Little surprise, then, that wine is allocated on a strict waiting-list basis to some of the world’s top restaurants, hotels and clubs, and also through its exclusive mailing list of private wine collectors and connoisseurs. ‘What’s nice is that we have a long-term following and we only allow a maximum of one case per client,’ says Novak. The 2005 Cabernet vintage was released in September 2008.
When the FT’s wine writer and master of wine Jancis Robinson came to the estate for a ‘vertical tasting’ in two ‘flights’ — that’s wine-speak for tasting every vintage in two different sessions — she raved about the quality. Of the 1994 Cabernet, Robinson’s tasting notes stated: ‘Real refreshment and delicacy. Transparent and really lifted and elegant. By no means obvious, but rewarding.’
ALTHOUGH A FEW high-end wine shops carry Spottswoode, it is not aggressively marketed because the winery quickly sells out through word-of-mouth when the wine is released. Regular buyers include John York, owner of the San Francisco 49ers, Peter Magowan, former owner of baseball’s San Francisco Giants, and the actor John Cusack.
‘It’s very difficult to obtain because it is all allocated,’ says Novak.
‘The people that buy Spottswoode are people who know about the wine… A friend of mine was at the Sundance Film Festival recently and saw Bono and John Cusack having dinner together drinking Spottswoode. Apparently it’s one of his [Cusack’s] favourite wines.’
The history of Spottswoode is as rich and complex as any of the wines or vines produced today by the Novak family. The estate celebrated its 125th anniversary in 2007. It was founded in 1882 by a German immigrant hotel magnate called George Schonewald, who purchased 31 acres of farmland at the foot of the Mayacamas mountains in Napa Valley. One of the first things he did was plant 17 acres of vineyards.
Schonewald was the manager of the Hotel del Monte in Monterey, California, and the large Victorian estate house — which he called ‘Esmeralda’ — was inspired by the design of the hotel. Inside, the rooms have enormous ceilings and the ground floor has a grand reception room that is still very much used by the Novak family.

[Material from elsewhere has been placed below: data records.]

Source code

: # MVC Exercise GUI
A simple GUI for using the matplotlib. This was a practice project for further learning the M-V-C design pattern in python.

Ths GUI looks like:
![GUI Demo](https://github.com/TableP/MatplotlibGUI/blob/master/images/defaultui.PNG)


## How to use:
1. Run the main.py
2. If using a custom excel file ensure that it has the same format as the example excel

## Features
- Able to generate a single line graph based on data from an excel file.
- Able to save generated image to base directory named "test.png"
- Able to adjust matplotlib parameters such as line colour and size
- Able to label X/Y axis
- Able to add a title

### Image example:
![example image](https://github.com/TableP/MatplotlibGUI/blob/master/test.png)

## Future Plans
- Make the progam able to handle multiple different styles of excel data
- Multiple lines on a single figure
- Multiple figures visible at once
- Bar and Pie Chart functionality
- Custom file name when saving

In 1884, Schonewald sold off part of the estate to a man called Frank Kraft, who built the original sandstone wine cellar that became known as the Kraft Winery. In later years, the estate was badly hit by both the Depression and — worse still — Prohibition. By the time Prohibition was introduced in 1919, the estate had been bought by the Spotts family, who renamed the property Spottswoode. They also expediently changed their religion to Catholic, as Catholic winemakers were allowed to make wine ‘for sacramental purposes’.
Unfortunately, however, the demand from the church was not enough. By 1933, when Prohibition laws were removed, the property had become run down and was in great need of reinvestment. It remained in the Spotts family for another generation until it was sold to the Novaks in 1972, at a time when wine land in Napa Valley was priced at a bargain $2,000 an acre. Beth Novak’s father, Jack, was a burnt-out doctor with a young family from San Diego County. He was the very opposite of today’s type of dotcom tycoon, Hollywood film-maker or billionaire who will buy a winery as a token hobby career after making their fortune on Wall Street or in Silicon Valley.
THE NOVAKS HAD met at Stanford and moved to southern California, where Jack started his own practice. ‘At the age of 40, my father decided he needed a lifestyle change,’ says Beth. ‘At that time Napa Valley was an extraordinarily different place. There was no fine dining, no traffic; it was basically undiscovered. After spending a long time looking, my father chanced upon Spottswoode.’
The estate was overgrown and looked like something out of a Dickens novel, with its wrought iron gates and imposing driveway. It was being run by a 90-year-old woman — a descendant of the Spotts family — and her 60-year-old daughter, and it was not even producing its own wine on site, just grapes.
The grapes were simply harvested and sold to the local ‘co-op’, which was controlled by wine giant Gallo throughout the 1970s. ‘It was just about tonnage and sugar, and that’s how you made money. There was no real culture of fine winemaking. But my father saw the opportunity to change all that.’
The problem for the Novaks was that they knew little about structuring wines or blending varietals. ‘My parents drank wine very minimally. They didn’t really know about it at all,’ explains Novak. ‘Really and truly, it was a lifestyle change. My dad wanted to raise his children in a more rural setting, and he wanted to drive a tractor; he just didn’t want to be a doctor any more. I’d like to tell you that they knew what they were doing, but they happened to buy a great piece of wine property and they were very lucky.’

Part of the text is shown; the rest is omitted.